Last Friday, I gave a talk at Kyoto University.  Edward Sumoto of Mixed Roots and Professor Yasuko Takezawa (of the Takezawa Research Lab) organize these very interesting seminars on Japanese mixed race issues through the Institute for Research in Humanities.  Using the theoretical work of one of my professors at Berkeley, I talked about how the “cartographies of communicability” in the specific practice of the interview tend create particular racializing subject positions for some mixed race people in Okinawa.  Then using the Foucauldian geneological work of Annmaria Shimabuku, talked about the “petitioning body” in Okinawa (as she conceptualizes it) and how that limited range of possibilities created in interviews work to displace “petitioners” with resisters and what that means for mixed folks, especially black mixed folks in this particular militarized zone of Okinawa.  This won’t make any sense without reading her work.  Sorry but I want to talk about something else right now.  I’ll publish the paper talk later.

I had to cut about 35% of my paper because I knew it would be too long.  Afterwards, I realized that I probably cut in places I shouldn’t have.  I also wish I had remembered to talk about my own hesitation with writing about mixed issues in Japan in an academic way.  I was talking to a woman the next day about these things.  My real research is actually not specifically on “mixed race” in Okinawa.  I will be bringing in A LOT of these areas into my work but it’s not the primary focus as it is in this blog.  I’m obviously very invested in this topic but I’ve always been hesitant about writing about it with academic language.  Even after the talk, I felt awkward.  I wondered, did I leave enough space for contingency?  Did I leave enough wiggle room for cases that can turn my entire thesis on its head?  The finality embedded in academic discourse can sometimes close off creative routes to spaces of belonging in places like Okinawa, where guarded check points and off-limit signs normalize detour mentalities.

And because I presented in English, I was very aware of all the issues of power, nuances missed, areas that could be disputed.  I put up a few slides with some quotes from a few folks that I’ve interviewed and I didn’t get a chance to explain why I included them and how they intersect with my main points about communicability.  For example, there was one slide called “Refractions” about how some mixed folks see each other through the fence lines (those with ID’s and those without).  I didn’t have time to get into how interviews block the refraction lens through which we see each other.  What is expected and desired in the interview process is a reflective lens approach.   I’m noticing that many of us mixed folks in Okinawa do not see each other clearly sometimes.  We see each other through the prism of racial triangulations in this complex space.  It’s why I included the quotes of some mixed Okinawans who grew up on the base, a mixed mainland Japanese person who later moved to Okinawa but now works on the base, and a mixed Okinawan who grew up in the South far away from the base.  We see each other.
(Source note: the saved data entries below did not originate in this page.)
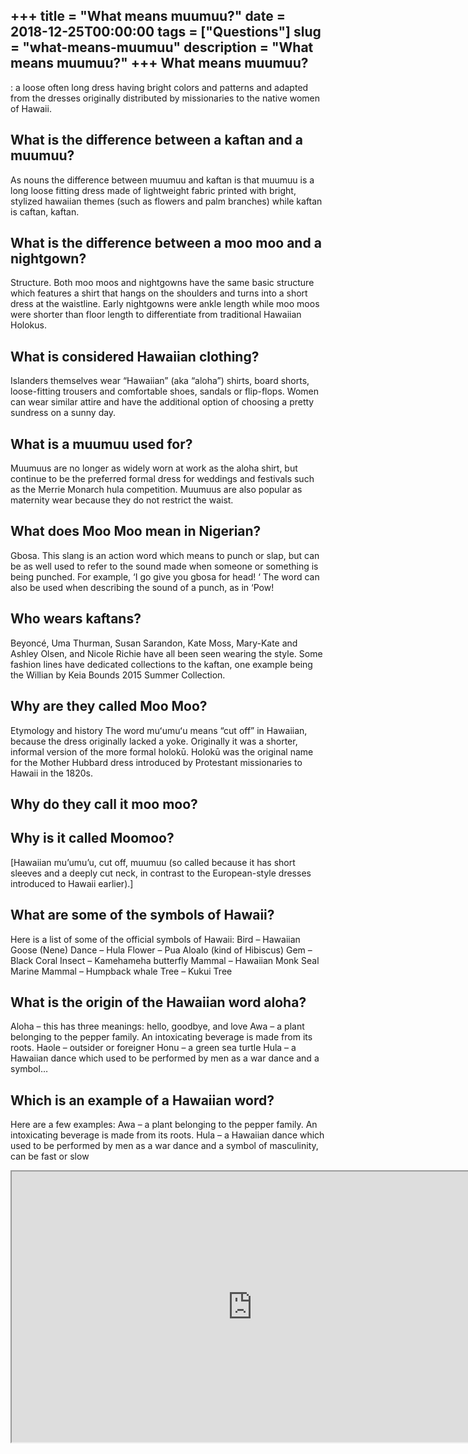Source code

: +++
title = "What means muumuu?"
date = 2018-12-25T00:00:00
tags = ["Questions"]
slug = "what-means-muumuu"
description = "What means muumuu?"
+++
What means muumuu?
------------------

: a loose often long dress having bright colors and patterns and adapted from the dresses originally distributed by missionaries to the native women of Hawaii.

What is the difference between a kaftan and a muumuu?
-----------------------------------------------------

As nouns the difference between muumuu and kaftan is that muumuu is a long loose fitting dress made of lightweight fabric printed with bright, stylized hawaiian themes (such as flowers and palm branches) while kaftan is caftan, kaftan.

What is the difference between a moo moo and a nightgown?
---------------------------------------------------------

Structure. Both moo moos and nightgowns have the same basic structure which features a shirt that hangs on the shoulders and turns into a short dress at the waistline. Early nightgowns were ankle length while moo moos were shorter than floor length to differentiate from traditional Hawaiian Holokus.

What is considered Hawaiian clothing?
-------------------------------------

Islanders themselves wear “Hawaiian” (aka “aloha”) shirts, board shorts, loose-fitting trousers and comfortable shoes, sandals or flip-flops. Women can wear similar attire and have the additional option of choosing a pretty sundress on a sunny day.

What is a muumuu used for?
--------------------------

Muumuus are no longer as widely worn at work as the aloha shirt, but continue to be the preferred formal dress for weddings and festivals such as the Merrie Monarch hula competition. Muumuus are also popular as maternity wear because they do not restrict the waist.

What does Moo Moo mean in Nigerian?
-----------------------------------

Gbosa. This slang is an action word which means to punch or slap, but can be as well used to refer to the sound made when someone or something is being punched. For example, ‘I go give you gbosa for head! ‘ The word can also be used when describing the sound of a punch, as in ‘Pow!

Who wears kaftans?
------------------

Beyoncé, Uma Thurman, Susan Sarandon, Kate Moss, Mary-Kate and Ashley Olsen, and Nicole Richie have all been seen wearing the style. Some fashion lines have dedicated collections to the kaftan, one example being the Willian by Keia Bounds 2015 Summer Collection.

Why are they called Moo Moo?
----------------------------

Etymology and history The word muʻumuʻu means “cut off” in Hawaiian, because the dress originally lacked a yoke. Originally it was a shorter, informal version of the more formal holokū. Holokū was the original name for the Mother Hubbard dress introduced by Protestant missionaries to Hawaii in the 1820s.

Why do they call it moo moo?
----------------------------

Why is it called Moomoo?
------------------------

\[Hawaiian mu’umu’u, cut off, muumuu (so called because it has short sleeves and a deeply cut neck, in contrast to the European-style dresses introduced to Hawaii earlier).\]

What are some of the symbols of Hawaii?
---------------------------------------

Here is a list of some of the official symbols of Hawaii: Bird – Hawaiian Goose (Nene) Dance – Hula Flower – Pua Aloalo (kind of Hibiscus) Gem – Black Coral Insect – Kamehameha butterfly Mammal – Hawaiian Monk Seal Marine Mammal – Humpback whale Tree – Kukui Tree

What is the origin of the Hawaiian word aloha?
----------------------------------------------

Aloha – this has three meanings: hello, goodbye, and love Awa – a plant belonging to the pepper family. An intoxicating beverage is made from its roots. Haole – outsider or foreigner Honu – a green sea turtle Hula – a Hawaiian dance which used to be performed by men as a war dance and a symbol…

Which is an example of a Hawaiian word?
---------------------------------------

Here are a few examples: Awa – a plant belonging to the pepper family. An intoxicating beverage is made from its roots. Hula – a Hawaiian dance which used to be performed by men as a war dance and a symbol of masculinity, can be fast or slow

<iframe allow="accelerometer; autoplay; clipboard-write; encrypted-media; gyroscope; picture-in-picture" allowfullscreen="" class="__youtube_prefs__  epyt-is-override  no-lazyload" data-no-lazy="1" data-origheight="433" data-origwidth="770" data-skipgform_ajax_framebjll="" height="433" id="_ytid_69296" loading="lazy" src="https://www.youtube.com/embed/OMj4NDJa-kE?enablejsapi=1&autoplay=0&cc_load_policy=0&cc_lang_pref=&iv_load_policy=1&loop=0&modestbranding=0&rel=1&fs=1&playsinline=0&autohide=2&theme=dark&color=red&controls=1&" title="YouTube player" width="770"></iframe>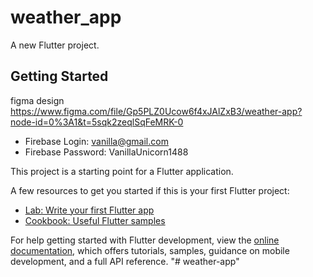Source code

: # weather_app

A new Flutter project.

## Getting Started
figma design https://www.figma.com/file/Gp5PLZ0Ucow6f4xJAlZxB3/weather-app?node-id=0%3A1&t=5sqk2zeqlSqFeMRK-0

- Firebase Login: vanilla@gmail.com
- Firebase Password: VanillaUnicorn1488

This project is a starting point for a Flutter application.

A few resources to get you started if this is your first Flutter project:

- [Lab: Write your first Flutter app](https://docs.flutter.dev/get-started/codelab)
- [Cookbook: Useful Flutter samples](https://docs.flutter.dev/cookbook)

For help getting started with Flutter development, view the
[online documentation](https://docs.flutter.dev/), which offers tutorials,
samples, guidance on mobile development, and a full API reference.
"# weather-app" 
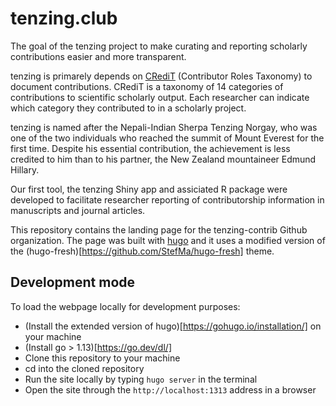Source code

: # tenzing.club

The goal of the tenzing project to make curating and reporting scholarly contributions easier and more transparent.

tenzing is primarely depends on [CRediT](http://credit.niso.org/) (Contributor Roles Taxonomy) to document contributions. CRediT is a
taxonomy of 14 categories of contributions to scientific scholarly output. Each researcher can indicate which category they contributed to
in a scholarly project.

tenzing is named after the Nepali-Indian Sherpa Tenzing Norgay, who was one of the two individuals who reached the summit of Mount Everest for the first time. Despite his essential contribution, the achievement is less credited to him than to his partner, the New Zealand mountaineer Edmund Hillary.

Our first tool, the tenzing Shiny app and assiciated R package were developed to facilitate researcher reporting of contributorship information in manuscripts and journal articles.

This repository contains the landing page for the tenzing-contrib Github organization. The page was built with [hugo](https://gohugo.io/) and it uses a modified version of the (hugo-fresh)[https://github.com/StefMa/hugo-fresh] theme.

## Development mode

To load the webpage locally for development purposes:

* (Install the extended version of hugo)[https://gohugo.io/installation/] on your machine
* (Install go > 1.13)[https://go.dev/dl/]
* Clone this repository to your machine
* cd into the cloned repository
* Run the site locally by typing `hugo server` in the terminal
* Open the site through the `http://localhost:1313` address in a browser
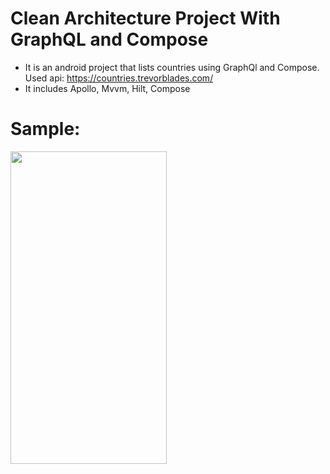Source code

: # Clean Architecture Project With GraphQL and Compose

- It is an android project that lists countries using GraphQl and Compose. Used api: https://countries.trevorblades.com/
- It includes Apollo, Mvvm, Hilt, Compose

# Sample:
<img src="https://user-images.githubusercontent.com/40177389/147800212-26371c62-c4d2-4a45-b0d9-28b53f3eb162.gif" width="250" height="500"/>
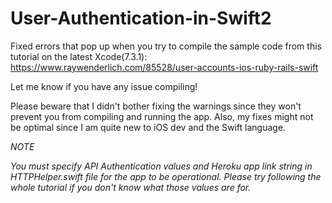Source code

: # User-Authentication-in-Swift2

Fixed errors that pop up when you try to compile the sample code from this tutorial on the latest Xcode(7.3.1): https://www.raywenderlich.com/85528/user-accounts-ios-ruby-rails-swift

Let me know if you have any issue compiling!

Please beware that I didn't bother fixing the warnings since they won't prevent you from compiling and running the app. Also, my fixes might not be optimal since I am quite new to iOS dev and the Swift language.




*NOTE*

*You must specify API Authentication values and Heroku app link string in HTTPHelper.swift file for the app to be operational. Please try following the whole tutorial if you don't know what those values are for.*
We are all mixed yes, but there is something different.  I’m interested in how that difference is expressed.

While I was at Kyoto, I learned quite a bit from the other mixed race scholars there.  Some are wary of outsiders, including mixed race folks like me who grew up outside Japan or those who left and have made their permanent residence away from Japan.  They feel they have every right to critique the state but are sensitive to it when launched by outsiders.  And I get that.  I feel the same way about the US South.  People can miss out on all the complex feelings that border love and hate one lives on at the cusp of belonging, or where there is an incredibly intense history of violence, hate, or rejection. If one is not from that space, can they get all those complex emotions and put it into discourse that makes sense for others?  Can they really capture the urgency which one feels in making sure that the knowledge created is just right, because it affects our lives in the most minute ways, or the lives of those we love.  (I am reminded of this article my new friend Kyle sent my way not long ago).  It’s why I am always hesitant about writing with finality on these issues.  But the parts of my talk that seemed to resonate the most with folks was the parts that I felt most strongly about– that we are sick to death of being boxed into “the abandoned amerasian” or “identity crisis” child category.  That narrative is so strong that it limits other possibilities/experiences, especially in Okinawa.  That narrative is not as defined in the US anymore the way it was here/sometime still is here, but it still creeps into racializations there too.  I brought up an article that one of my mixed Okinawan friends was in and how even though the article was supposed to be about language revitalization, it ended up starting off as his supposed “identity crisis.”  It’s as if nothing else we say matters unless we are first situated/hailed as such.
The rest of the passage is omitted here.